▸ WORK REQUEST
The listing is to be printed word for word, pictures omitted.

--- --- ---

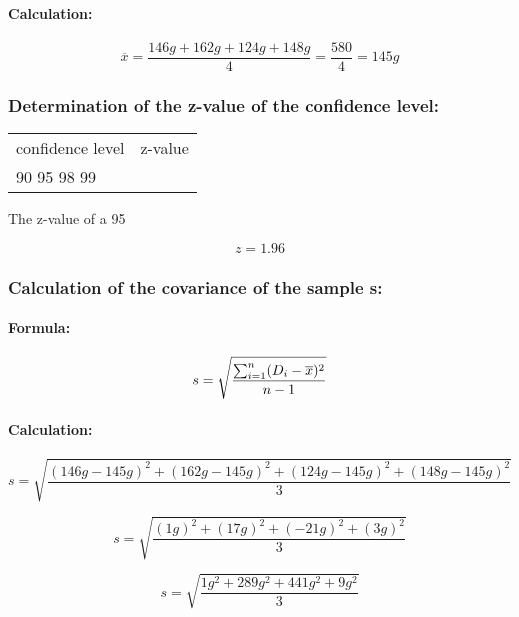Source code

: \documentclass[a4paper,13pt,twoside]{book}
\begin{document}
\paragraph{Calculation:}

$$
\overline{x} =
\frac
{146 g + 162 g + 124 g + 148 g}
{4} =
\frac
{580}
{4} =
145 g
$$



\subsubsection{Determination of the z-value of the confidence level:}

\begin{tabular}{ll}
confidence level & z-value \\
90%
95%
98%
99%
\end{tabular}

The z-value of a 95 %

$$
z = 1.96
$$



\subsubsection{Calculation of the covariance of the sample s:}

\paragraph{Formula:}

$$
s =
\sqrt
{
\frac
{\sum_{i=1}^{\\n} (D_i - \overline{x})^{2}}
{n - 1}
}
$$

\paragraph{Calculation:}

$$
s =
\sqrt
{
\frac
{
(146 g - 145 g)^{2} +
(162 g - 145 g)^{2} +
(124 g - 145 g)^{2} +
(148 g - 145 g)^{2}
}
{3}
}
$$

$$
s =
\sqrt
{
\frac
{
(1    g)^{2} +
(17   g)^{2} +
(- 21 g)^{2} +
(3    g)^{2}
}
{3}
}
$$

$$
s =
\sqrt
{
\frac
{
1   g^{2} +
289 g^{2} +
441 g^{2} +
9   g^{2}
}
{3}
}
$$
\end{document}
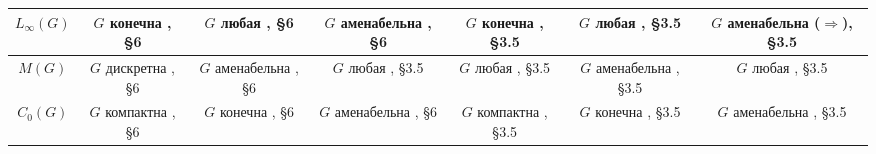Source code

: \documentclass{article}
\numberwithin{equation}{section}
\theoremstyle{plain}
\theoremstyle{definition}
\begin{document}
\begin{fulltext}
\begin{table}[ht]
\begin{tiny}
{\begin{tabular}{|c|c|c|c|c|c|c|}
            \hline
                $L_\infty(G)$ & 
    			\shortstack{
    				$G$ конечна \\ \cite{DalPolHomolPropGrAlg}, \S 6
    			} & 
    			\shortstack{
    				$G$ любая \\ \cite{DalPolHomolPropGrAlg}, \S 6
    			} & 
    			\shortstack{
    				$G$ аменабельна \\ \cite{DalPolHomolPropGrAlg}, \S 6
    			} & 
    			\shortstack{
    				$G$ конечна \\ \cite{RamsHomPropSemgroupAlg}, \S 3.5
    			} & 
    			\shortstack{
    				$G$ любая \\ \cite{RamsHomPropSemgroupAlg}, \S 3.5
    			} & 
    			\shortstack{
    				$G$ аменабельна \\ ($\Longrightarrow$)\cite{RamsHomPropSemgroupAlg}, \S 3.5
    			} \\ 
            \hline
                $M(G)$ & 
    			\shortstack{
    				$G$ дискретна \\ \cite{DalPolHomolPropGrAlg}, \S 6
    			} & 
    			\shortstack{
    				$G$ аменабельна \\ \cite{DalPolHomolPropGrAlg}, \S 6
    			} & 
    			\shortstack{
    				$G$ любая \\ \cite{RamsHomPropSemgroupAlg}, \S 3.5
    			} & 
    			\shortstack{
    				$G$ любая \\ \cite{RamsHomPropSemgroupAlg}, \S 3.5
    			} & 
    			\shortstack{
    				$G$ аменабельна \\ \cite{RamsHomPropSemgroupAlg}, \S 3.5
    			} & 
    			\shortstack{
    				$G$ любая \\ \cite{RamsHomPropSemgroupAlg}, \S 3.5
    			} \\ 
            \hline
                $C_0(G)$ & 
    			\shortstack{
    				$G$ компактна \\ \cite{DalPolHomolPropGrAlg}, \S 6
    			} & 
    			\shortstack{
    				$G$ конечна \\ \cite{DalPolHomolPropGrAlg}, \S 6
    			} & 
    			\shortstack{
    				$G$ аменабельна \\ \cite{DalPolHomolPropGrAlg}, \S 6
    			} & 
    			\shortstack{
    				$G$ компактна \\ \cite{RamsHomPropSemgroupAlg}, \S 3.5
    			} & 
    			\shortstack{
    				$G$ конечна \\ \cite{RamsHomPropSemgroupAlg}, \S 3.5
    			} & 
    			\shortstack{
    				$G$ аменабельна \\ \cite{RamsHomPropSemgroupAlg}, \S 3.5
}
\end{tabular}}
\end{tiny}
\end{table}
\end{fulltext}
\end{document}
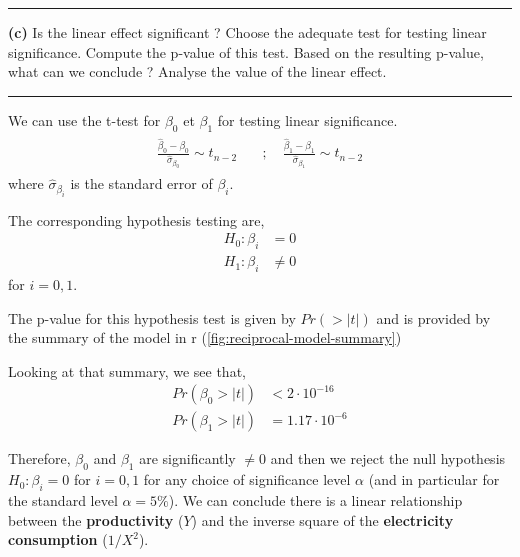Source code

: 
\begin{center}\rule{6cm}{0.4pt}\end{center}

\textbf{(c)} Is the linear effect significant ? Choose the adequate test for testing linear significance. Compute the p-value of this test. Based on the resulting p-value, what can we conclude ? Analyse the value of the linear effect.

\begin{center}\rule{6cm}{0.4pt}\end{center}

We can use the t-test for $\beta_0$ et $\beta_1$ for testing linear significance.
\begin{align*}
  \begin{array}{rl}
    \frac{\hat{\beta}_0 - \beta_0}{\hat{\sigma}_{\beta_0}} \sim t_{n-2} \quad &; \quad 
    \frac{\hat{\beta}_1 - \beta_1}{\hat{\sigma}_{\beta_1}} \sim t_{n-2}
  \end{array}
\end{align*}
where $\hat{\sigma}_{\beta_i}$ is the standard error of $\beta_i$.

The corresponding hypothesis testing are, 
\begin{align*}
  H_0: \beta_i &= 0 \\
  H_1: \beta_i &\neq 0
\end{align*}
for $i = 0,1$. 

The p-value for this hypothesis test is given by $Pr(> |t|)$ and is provided by the summary of the model in r (\autoref{fig:reciprocal-model-summary}) 

Looking at that summary, we see that, 
\begin{align*}
  Pr(\beta_0 > |t|) &< 2 \cdot 10^{-16} \\
  Pr(\beta_1 > |t|) &= 1.17 \cdot 10^{-6}
\end{align*}

Therefore, $\beta_0$ and $\beta_1$ are significantly $\neq 0$ and then we reject the null hypothesis $H_0: \beta_i = 0$ for $i = 0,1$ for any choice of significance level $\alpha$ (and in particular for the standard level $\alpha = 5\%$). We can conclude there is a linear relationship between the \textbf{productivity} ($Y$) and the inverse square of the \textbf{electricity consumption} ($1/X^2$).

--- --- ---

▸ WRITTEN ANSWER
Source code

: \documentclass[a4paper,13pt,twoside]{book}
\begin{document}
\paragraph{Calculation:}

$$
\overline{x} =
\frac
{146 g + 162 g + 124 g + 148 g}
{4} =
\frac
{580}
{4} =
145 g
$$



\subsubsection{Determination of the z-value of the confidence level:}

\begin{tabular}{ll}
confidence level & z-value \\
90%
95%
98%
99%
\end{tabular}

The z-value of a 95 %

$$
z = 1.96
$$



\subsubsection{Calculation of the covariance of the sample s:}

\paragraph{Formula:}

$$
s =
\sqrt
{
\frac
{\sum_{i=1}^{\\n} (D_i - \overline{x})^{2}}
{n - 1}
}
$$

\paragraph{Calculation:}

$$
s =
\sqrt
{
\frac
{
(146 g - 145 g)^{2} +
(162 g - 145 g)^{2} +
(124 g - 145 g)^{2} +
(148 g - 145 g)^{2}
}
{3}
}
$$

$$
s =
\sqrt
{
\frac
{
(1    g)^{2} +
(17   g)^{2} +
(- 21 g)^{2} +
(3    g)^{2}
}
{3}
}
$$

$$
s =
\sqrt
{
\frac
{
1   g^{2} +
289 g^{2} +
441 g^{2} +
9   g^{2}
}
{3}
}
$$
\end{document}
Source code

: \documentclass{article}
\numberwithin{equation}{section}
\theoremstyle{plain}
\theoremstyle{definition}
\begin{document}
\begin{fulltext}
\begin{table}[ht]
\begin{tiny}
{\begin{tabular}{|c|c|c|c|c|c|c|}
            \hline
                $L_\infty(G)$ & 
    			\shortstack{
    				$G$ конечна \\ \cite{DalPolHomolPropGrAlg}, \S 6
    			} & 
    			\shortstack{
    				$G$ любая \\ \cite{DalPolHomolPropGrAlg}, \S 6
    			} & 
    			\shortstack{
    				$G$ аменабельна \\ \cite{DalPolHomolPropGrAlg}, \S 6
    			} & 
    			\shortstack{
    				$G$ конечна \\ \cite{RamsHomPropSemgroupAlg}, \S 3.5
    			} & 
    			\shortstack{
    				$G$ любая \\ \cite{RamsHomPropSemgroupAlg}, \S 3.5
    			} & 
    			\shortstack{
    				$G$ аменабельна \\ ($\Longrightarrow$)\cite{RamsHomPropSemgroupAlg}, \S 3.5
    			} \\ 
            \hline
                $M(G)$ & 
    			\shortstack{
    				$G$ дискретна \\ \cite{DalPolHomolPropGrAlg}, \S 6
    			} & 
    			\shortstack{
    				$G$ аменабельна \\ \cite{DalPolHomolPropGrAlg}, \S 6
    			} & 
    			\shortstack{
    				$G$ любая \\ \cite{RamsHomPropSemgroupAlg}, \S 3.5
    			} & 
    			\shortstack{
    				$G$ любая \\ \cite{RamsHomPropSemgroupAlg}, \S 3.5
    			} & 
    			\shortstack{
    				$G$ аменабельна \\ \cite{RamsHomPropSemgroupAlg}, \S 3.5
    			} & 
    			\shortstack{
    				$G$ любая \\ \cite{RamsHomPropSemgroupAlg}, \S 3.5
    			} \\ 
            \hline
                $C_0(G)$ & 
    			\shortstack{
    				$G$ компактна \\ \cite{DalPolHomolPropGrAlg}, \S 6
    			} & 
    			\shortstack{
    				$G$ конечна \\ \cite{DalPolHomolPropGrAlg}, \S 6
    			} & 
    			\shortstack{
    				$G$ аменабельна \\ \cite{DalPolHomolPropGrAlg}, \S 6
    			} & 
    			\shortstack{
    				$G$ компактна \\ \cite{RamsHomPropSemgroupAlg}, \S 3.5
    			} & 
    			\shortstack{
    				$G$ конечна \\ \cite{RamsHomPropSemgroupAlg}, \S 3.5
    			} & 
    			\shortstack{
    				$G$ аменабельна \\ \cite{RamsHomPropSemgroupAlg}, \S 3.5
}
\end{tabular}}
\end{tiny}
\end{table}
\end{fulltext}
\end{document}
Source code

: 
\begin{center}\rule{6cm}{0.4pt}\end{center}

\textbf{(c)} Is the linear effect significant ? Choose the adequate test for testing linear significance. Compute the p-value of this test. Based on the resulting p-value, what can we conclude ? Analyse the value of the linear effect.

\begin{center}\rule{6cm}{0.4pt}\end{center}

We can use the t-test for $\beta_0$ et $\beta_1$ for testing linear significance.
\begin{align*}
  \begin{array}{rl}
    \frac{\hat{\beta}_0 - \beta_0}{\hat{\sigma}_{\beta_0}} \sim t_{n-2} \quad &; \quad 
    \frac{\hat{\beta}_1 - \beta_1}{\hat{\sigma}_{\beta_1}} \sim t_{n-2}
  \end{array}
\end{align*}
where $\hat{\sigma}_{\beta_i}$ is the standard error of $\beta_i$.

The corresponding hypothesis testing are, 
\begin{align*}
  H_0: \beta_i &= 0 \\
  H_1: \beta_i &\neq 0
\end{align*}
for $i = 0,1$. 

The p-value for this hypothesis test is given by $Pr(> |t|)$ and is provided by the summary of the model in r (\autoref{fig:reciprocal-model-summary}) 

Looking at that summary, we see that, 
\begin{align*}
  Pr(\beta_0 > |t|) &< 2 \cdot 10^{-16} \\
  Pr(\beta_1 > |t|) &= 1.17 \cdot 10^{-6}
\end{align*}

Therefore, $\beta_0$ and $\beta_1$ are significantly $\neq 0$ and then we reject the null hypothesis $H_0: \beta_i = 0$ for $i = 0,1$ for any choice of significance level $\alpha$ (and in particular for the standard level $\alpha = 5\%$). We can conclude there is a linear relationship between the \textbf{productivity} ($Y$) and the inverse square of the \textbf{electricity consumption} ($1/X^2$).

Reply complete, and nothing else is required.